## WHAT IS NEEDED
Lines from the records below that contain the word "concentration" are to be copied out.

## GIVEN DATA

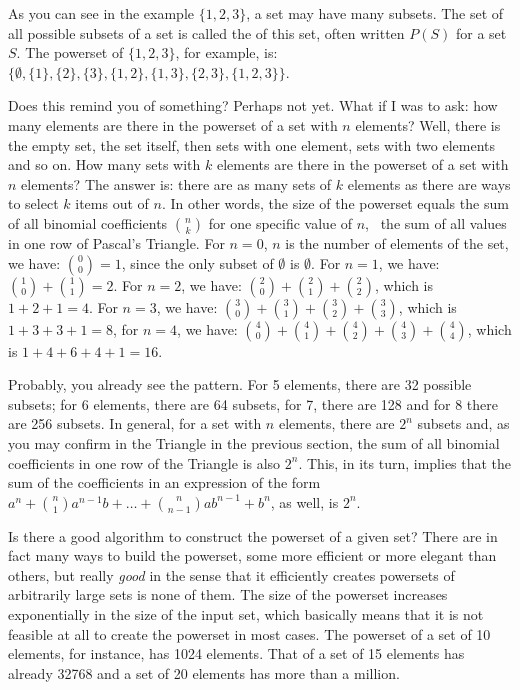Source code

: \documentclass{scrreprt}
\begin{document}
As you can see in the example $\lbrace 1,2,3\rbrace$,
a set may have many subsets.
The set of all possible subsets of a set
is called the  of this set,
often written $P(S)$ for a set $S$.
The powerset of $\lbrace 1,2,3\rbrace$, for example, is:
$\lbrace
\emptyset,
\lbrace 1\rbrace,
\lbrace 2\rbrace,
\lbrace 3\rbrace,
\lbrace 1,2\rbrace,
\lbrace 1,3\rbrace,
\lbrace 2,3\rbrace,
\lbrace 1,2,3\rbrace\rbrace$.

Does this remind you of something?
Perhaps not yet.
What if I was to ask: 
how many elements are there 
in the powerset of a set with $n$ elements?
Well, there is the empty set,
the set itself,
then sets with one element,
sets with two elements
and so on.
How many sets with $k$ elements
are there in the powerset of a set with $n$ elements?
The answer is: 
there are as many sets of $k$ elements
as there are ways to select $k$ items out of $n$.
In other words, 
the size of the powerset equals 
the sum of all binomial coefficients 
$\binom{n}{k}$ for one specific value of $n$,
\ie\ the sum of all values 
in one row of Pascal's Triangle.
For $n=0$, $n$ is the number of elements of the set,
we have: $\binom{0}{0} = 1$,
since the only subset of $\emptyset$ is $\emptyset$.
For $n=1$, we have: $\binom{1}{0} + \binom{1}{1} = 2$.
For $n=2$, we have:
$\binom{2}{0} + \binom{2}{1} + \binom{2}{2}$,
which is $1 + 2 + 1 = 4$.
For $n=3$, we have:
$\binom{3}{0} + \binom{3}{1} + \binom{3}{2} + \binom{3}{3}$,
which is $1 + 3 + 3 + 1 = 8$,
for $n=4$, we have:
$\binom{4}{0} + \binom{4}{1} + \binom{4}{2} + \binom{4}{3} + \binom{4}{4}$,
which is $1 + 4 + 6 + 4 + 1 = 16$.

Probably, you already see  the pattern.
For 5 elements, there are 32 possible subsets;
for 6 elements, there are 64 subsets,
for 7, there are 128 and for 8 there are 256 subsets.
In general,
for a set with $n$ elements,
there are $2^n$ subsets and,
as you may confirm in the Triangle in the previous section,
the sum of all binomial coefficients in one row of the Triangle
is also $2^n$.
This, in its turn, implies that the sum
of the coefficients in an expression of the form 
$a^n + \binom{n}{1}a^{n-1}b + \dots + \binom{n}{n-1}ab^{n-1} + b^n$,
as well, is $2^n$.

Is there a good algorithm 
to construct the powerset of a given set?
There are in fact many ways to build the powerset,
some more efficient or more elegant than others,
but really \emph{good} in the sense
that it efficiently creates powersets
of arbitrarily large sets
is none of them.
The size of the powerset 
increases exponentially in the size
of the input set, which basically means
that it is not feasible at all to 
create the powerset in most cases.
The powerset of a set of 10 elements,
for instance, has \num{1024} elements.
That of a set of 15 elements
has already \num{32768}
and a set of 20 elements has more than a million.
\end{document}
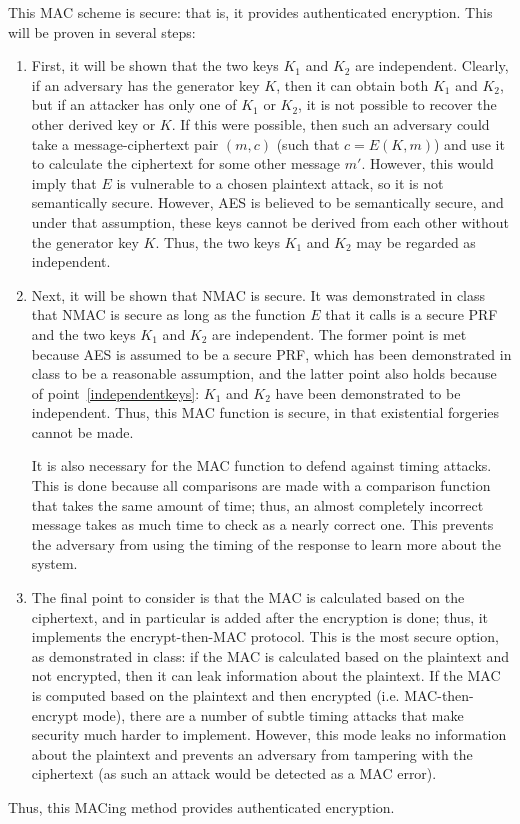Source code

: \documentclass{amsart}
\begin{document}
This MAC scheme is secure: that is, it provides authenticated encryption. This will be proven in several steps:
\begin{enumerate}
\item\label{independentkeys} First, it will be shown that the two keys $K_1$ and $K_2$ are independent. Clearly, if an adversary has the generator key $K$, then it can obtain both $K_1$ and $K_2$, but if an attacker has only one of $K_1$ or $K_2$, it is not possible to recover the other derived key or $K$. If this were possible, then such an adversary could take a message-ciphertext pair $(m,c)$ (such that $c = E(K,m)$) and use it to calculate the ciphertext for some other message $m'$. However, this would imply that $E$ is vulnerable to a chosen plaintext attack, so it is not semantically secure. However, AES is believed to be semantically secure, and under that assumption, these keys cannot be derived from each other without the generator key $K$. Thus, the two keys $K_1$ and $K_2$ may be regarded as independent.
\item Next, it will be shown that NMAC is secure. It was demonstrated in class that NMAC is secure as long as the function $E$ that it calls is a secure PRF and the two keys $K_1$ and $K_2$ are independent. The former point is met because AES is assumed to be a secure PRF, which has been demonstrated in class to be a reasonable assumption, and the latter point also holds because of point~\ref{independentkeys}: $K_1$ and $K_2$ have been demonstrated to be independent. Thus, this MAC function is secure, in that existential forgeries cannot be made.

It is also necessary for the MAC function to defend against timing attacks. This is done because all comparisons are made with a comparison function that takes the same amount of time; thus, an almost completely incorrect message takes as much time to check as a nearly correct one. This prevents the adversary from using the timing of the response to learn more about the system.
\item The final point to consider is that the MAC is calculated based on the ciphertext, and in particular is added after the encryption is done; thus, it implements the encrypt-then-MAC protocol. This is the most secure option, as demonstrated in class: if the MAC is calculated based on the plaintext and not encrypted, then it can leak information about the plaintext. If the MAC is computed based on the plaintext and then encrypted (i.e. MAC-then-encrypt mode), there are a number of subtle timing attacks that make security much harder to implement. However, this mode leaks no information about the plaintext and prevents an adversary from tampering with the ciphertext (as such an attack would be detected as a MAC error).
\end{enumerate}
Thus, this MACing method provides authenticated encryption.
\end{document}

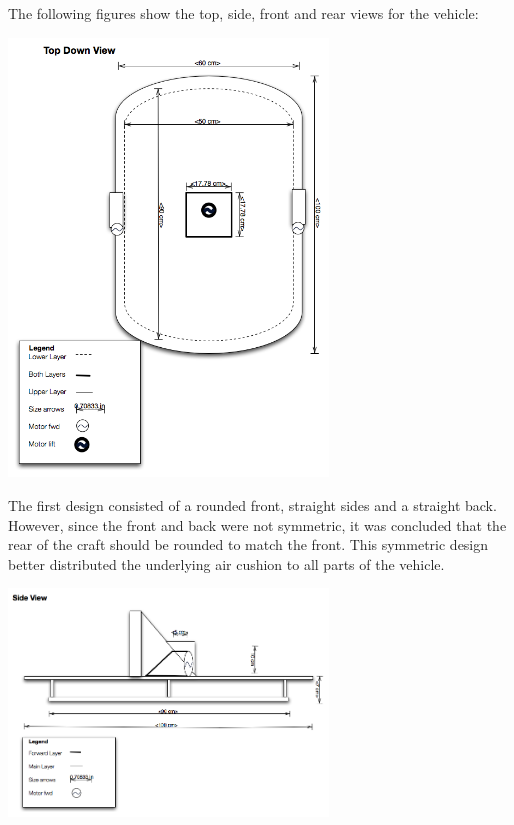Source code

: The following figures show the top, side, front and rear views for the vehicle:

\begin{minipage}{6.5in}
  \begin{center}
    \includegraphics[width=85mm]{imageSources/topDownView.png}
  \end{center}
  \label{topDownView}
\end{minipage}

The first design consisted of a rounded front, straight sides and a straight back. However, since the front and back were not symmetric, it was concluded that the rear of the craft should be rounded to match the front. This symmetric design better distributed the underlying air cushion to all parts of the vehicle.

  \begin{minipage}{6.5in}
  \begin{center}
    \includegraphics[width=85mm]{imageSources/sideView.png}
  \end{center}
  \label{sideView}
  \end{minipage}

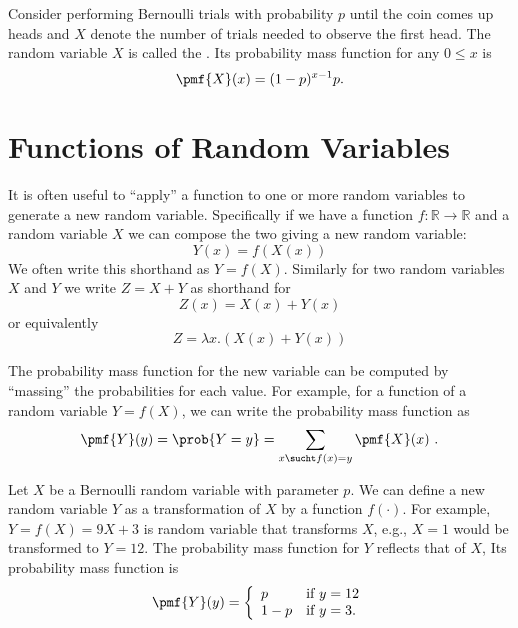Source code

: \begin{gram}
Consider performing Bernoulli trials with probability $p$ until the
coin comes up heads and  $X$ denote the number of trials needed to
observe the first head. 
%
The random variable $X$ is called the .
%
Its probability mass function for any $0 \le x$ is 
%
\[
\pmf{X}(x) = (1-p)^{x-1} p.
\]
\end{gram}

\section{Functions of Random Variables}
\label{sec:probability::randvar::functionsof}

\begin{flex}
  \begin{gram}
    It is often useful to ``apply'' a function to one or more random
    variables to generate a new random variable.   Specifically if we
    have a
    function $f : \mathbb{R} \rightarrow \mathbb{R}$ and
    a random variable $X$ we can compose the two giving a new
    random variable:
    \[Y(x) = f(X(x)) \]
    We often write this shorthand as $Y = f(X)$.
    Similarly for two random variables $X$ and $Y$
    we write $Z = X + Y$ as shorthand for 
        \[Z(x) = X(x) + Y(x) \]
    or equivalently
        \[Z = \lambda x . (X(x) + Y(x)) \]

%
The probability mass function for the new variable can be computed by
``massing'' the probabilities for each value.
%
For example, for a function of a random variable $Y = f(X)$, we can
write the probability mass function as 
\[
\pmf{Y}(y) = \prob{Y = y} = \sum_{x \sucht f(x) = y}{\pmf{X}(x)}~.
\]
%
\end{gram}

\begin{example}
Let $X$ be a Bernoulli random variable with parameter $p$.  We can
define a new random variable $Y$ as a transformation of $X$ by a
function $f(\cdot)$.  For example, $Y = f(X) = 9X + 3$ is random
variable that transforms $X$, e.g., $X = 1$ would be transformed to $Y
= 12$.
%
The probability mass function for $Y$ reflects that of $X$,
%
Its probability mass function is 
\[
\pmf{Y}(y) = 
\left\{
\begin{array}{ll}
p & \mbox{if}~y = 12
\\
1-p & \mbox{if}~y = 3.
\end{array}
\right.
\]


\end{example}
\end{flex}
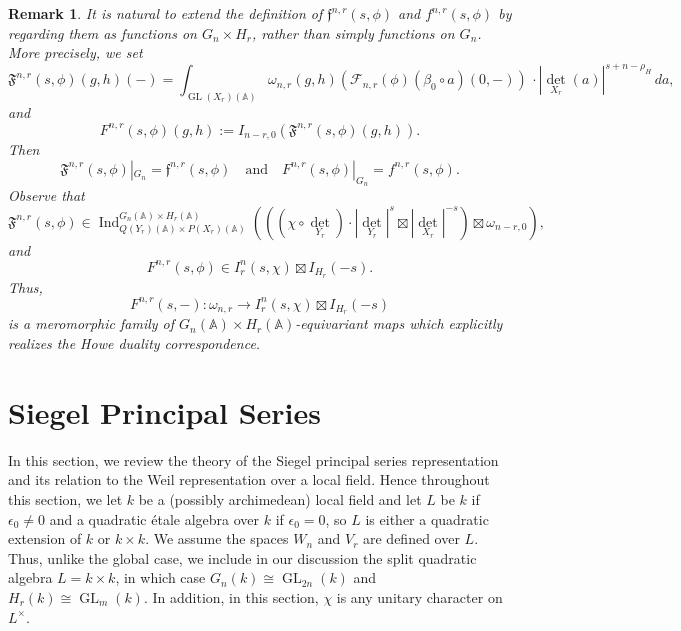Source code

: \documentclass[10pt]{amsart}
\theoremstyle{plain}
\newtheorem{Rmk}[equation]{Remark}
\numberwithin{equation}{section}
\begin{document}
\begin{Rmk}\label{rm_section}
 It is natural to extend the definition of
 $\mathfrak{f}^{n,r}(s,\phi)$ and $f^{n,r}(s,\phi)$ by
 regarding them as  functions on $G_n \times H_r$, rather than simply
 functions on $G_n$.  More precisely, we set
 \[  \mathfrak{F}^{n,r}(s,\phi)(g,h)(-) = 
  \int_{{\operatorname{GL}}(X_r)({\mathbb{A}})} \omega_{n,r}(g,h)(\mathcal{F}_{n,r}(\phi)
 ( \beta_0 \circ a)(0 , -) )\,\cdot   |{\det}_{X_r}(a)|^{s + n -
   \rho_H} \, da, 
\]
 and
 \[  F^{n,r}(s,\phi)(g,h)  :=  I_{n-r,0}(\mathfrak{F}^{n,r}(s,\phi)(g,h)). \]
Then
\[   \mathfrak{F}^{n,r}(s,\phi)|_{G_n} =  \mathfrak{f}^{n,r}(s,\phi) \quad \text{and} \quad
 F^{n,r}(s,\phi)|_{G_n} =  f^{n,r}(s,\phi).  \]
 Observe that
 \[  \mathfrak{F}^{n,r}(s,\phi) \in {\operatorname{Ind}}^{G_n({\mathbb{A}}) \times H_r({\mathbb{A}})}_{Q(Y_r)({\mathbb{A}}) \times P(X_r)({\mathbb{A}})}  
\left( ((\chi \circ {\det}_{Y_r})\cdot  |{\det}_{Y_r}|^s \boxtimes
  |{\det}_{X_r}|^{-s})  \boxtimes \omega_{n-r,0} \right), \]
 and
 \[ F^{n,r}(s,\phi)  \in    I^n_r(s,\chi) \boxtimes I_{H_r}(-s). \]
 Thus, 
 \[  F^{n,r}(s,-) :  \omega_{n,r} \longrightarrow I^n_r(s,\chi) \boxtimes I_{H_r}(-s) \]
 is a meromorphic family of $G_n({\mathbb{A}}) \times H_r({\mathbb{A}})$-equivariant maps
 which explicitly realizes the  Howe duality correspondence. 
\end{Rmk}
 \vskip 15pt
 
 
 
 
 
 \section{\bf Siegel Principal Series} \label{S:siegel}
 
 In this section, we  review the theory of the Siegel principal series
 representation and its relation to the Weil representation over a
 local field. Hence throughout this section, we let $k$ be a
 (possibly archimedean) local field and let $L$ be $k$ if
 $\epsilon_0\neq 0$ and a quadratic \'{e}tale algebra over $k$ if
 $\epsilon_0=0$, so $L$
 is either a quadratic extension of $k$ or $k\times k$. We assume the
 spaces $W_n$ and $V_r$ are defined over $L$. Thus, unlike
  the global case, we include in our discussion 
  the split quadratic algebra $L=k\times k$, in which case 
 $G_n(k) \cong {\operatorname{GL}}_{2n}(k)$ and $H_r(k)\cong {\operatorname{GL}}_m(k)$.  In addition,  in
 this section, $\chi$ is any unitary character on $L^\times$.
\vskip 5pt
\end{document}
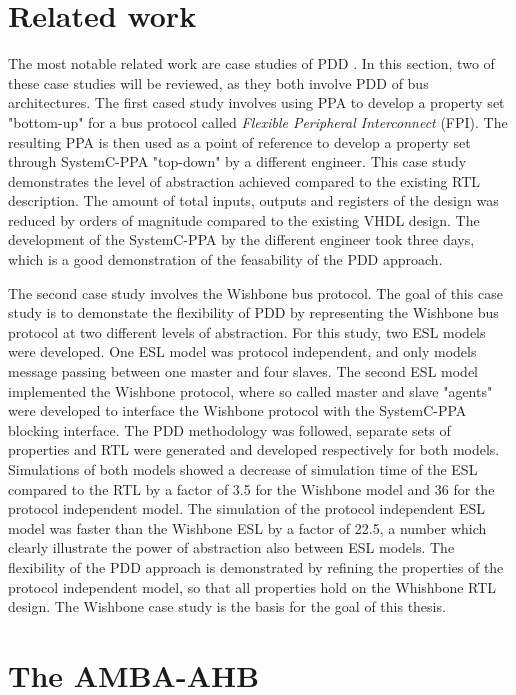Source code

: \section{Related work}
\label{sec:related}
The most notable related work are case studies of PDD \cite{pddref}. In this section, two of these case studies will be reviewed, as they both involve PDD of bus architectures.
The first cased study involves using PPA to develop a property set "bottom-up" for a bus protocol called \textit{Flexible Peripheral Interconnect} (FPI). The resulting PPA is then used as a point of reference to develop a property set through SystemC-PPA "top-down" by a different engineer. This case study demonstrates the level of abstraction achieved compared to the existing RTL description. The amount of total inputs, outputs and registers of the design was reduced by orders of magnitude compared to the existing VHDL design. The development of the SystemC-PPA by the different engineer took three days, which is a good demonstration of the feasability of the PDD approach. \par
The second case study involves the Wishbone bus protocol. The goal of this case study is to demonstate the flexibility of PDD by representing the Wishbone bus protocol at two different levels of abstraction. For this study, two ESL models were developed. One ESL model was protocol independent, and only models message passing between one master and four slaves. The second ESL model implemented the Wishbone protocol, where so called master and slave "agents" were developed to interface the Wishbone protocol with the SystemC-PPA blocking interface. The PDD methodology was followed, separate sets of properties and RTL were generated and developed respectively for both models. Simulations of both models showed a decrease of simulation time of the ESL compared to the RTL by a factor of 3.5 for the Wishbone model and 36 for the protocol independent model. The simulation of the protocol independent ESL model was faster than the Wishbone ESL by a factor of 22.5, a number which clearly illustrate the power of abstraction also between ESL models. The flexibility of the PDD approach is demonstrated by refining the properties of the protocol independent model, so that all properties hold on the Whishbone RTL design. The Wishbone case study is the basis for the goal of this thesis. 


\section{The AMBA-AHB}
\label{sec:ahb}

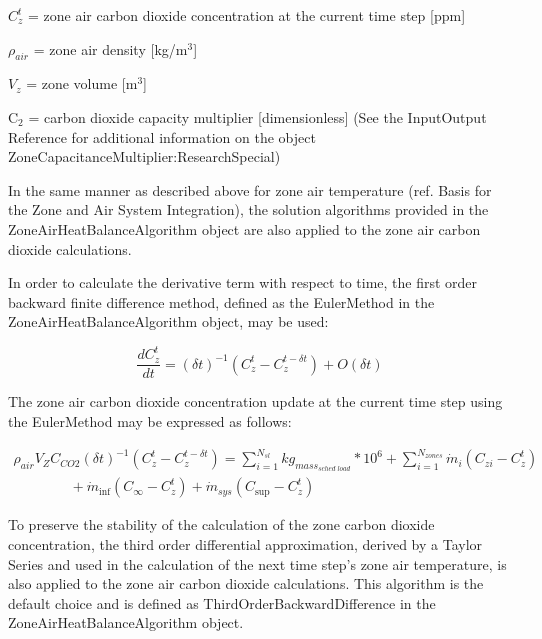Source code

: \(C_z^t\) = zone air carbon dioxide concentration at the current time step {[}ppm{]}

\({\rho_{air}}\) = zone air density {[}kg/m\(^{3}\){]}

\({V_z}\) = zone volume {[}m\(^{3}\){]}

C\(_{2}\) = carbon dioxide capacity multiplier {[}dimensionless{]} (See the InputOutput Reference for additional information on the object ZoneCapacitanceMultiplier:ResearchSpecial)

In the same manner as described above for zone air temperature (ref. Basis for the Zone and Air System Integration), the solution algorithms provided in the ZoneAirHeatBalanceAlgorithm object are also applied to the zone air carbon dioxide calculations.

In order to calculate the derivative term with respect to time, the first order backward finite difference method, defined as the EulerMethod in the ZoneAirHeatBalanceAlgorithm object, may be used:

\begin{equation}
\frac{{dC_z^t}}{{dt}} = {\left( {\delta t} \right)^{ - 1}}(C_z^t - C_z^{t - \delta t}) + O(\delta t)
\end{equation}

The zone air carbon dioxide concentration update at the current time step using the EulerMethod may be expressed as follows:

\begin{equation}
\begin{array}{l}
{\rho_{air}}{V_Z}{C_{CO2}}{\left( {\delta t} \right)^{ - 1}}\left( {C_z^t - C_z^{t - \delta t}} \right) = \sum\limits_{i = 1}^{{N_{sl}}} {k{g_{mas{s_{sched\;load}}}}} *{10^6} + \sum\limits_{i = 1}^{{N_{zones}}} {{{\dot m}_i}} \left( {{C_{zi}} - C_z^t} \right) \\
\quad \quad \quad \quad + {\dot m_{\inf }}\left( {{C_\infty } - C_z^t} \right) + {\dot m_{sys}}\left( {{C_{\sup }} - C_z^t} \right)
\end{array}
\end{equation}

To preserve the stability of the calculation of the zone carbon dioxide concentration, the third order differential approximation, derived by a Taylor Series and used in the calculation of the next time step's zone air temperature, is also applied to the zone air carbon dioxide calculations. This algorithm is the default choice and is defined as ThirdOrderBackwardDifference in the ZoneAirHeatBalanceAlgorithm object.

## RESULT OF THE TASK
: \(C_z^t\) = zone air carbon dioxide concentration at the current time step {[}ppm{]}
The zone air carbon dioxide concentration update at the current time step using the EulerMethod may be expressed as follows:
To preserve the stability of the calculation of the zone carbon dioxide concentration, the third order differential approximation, derived by a Taylor Series and used in the calculation of the next time step's zone air temperature, is also applied to the zone air carbon dioxide calculations. This algorithm is the default choice and is defined as ThirdOrderBackwardDifference in the ZoneAirHeatBalanceAlgorithm object.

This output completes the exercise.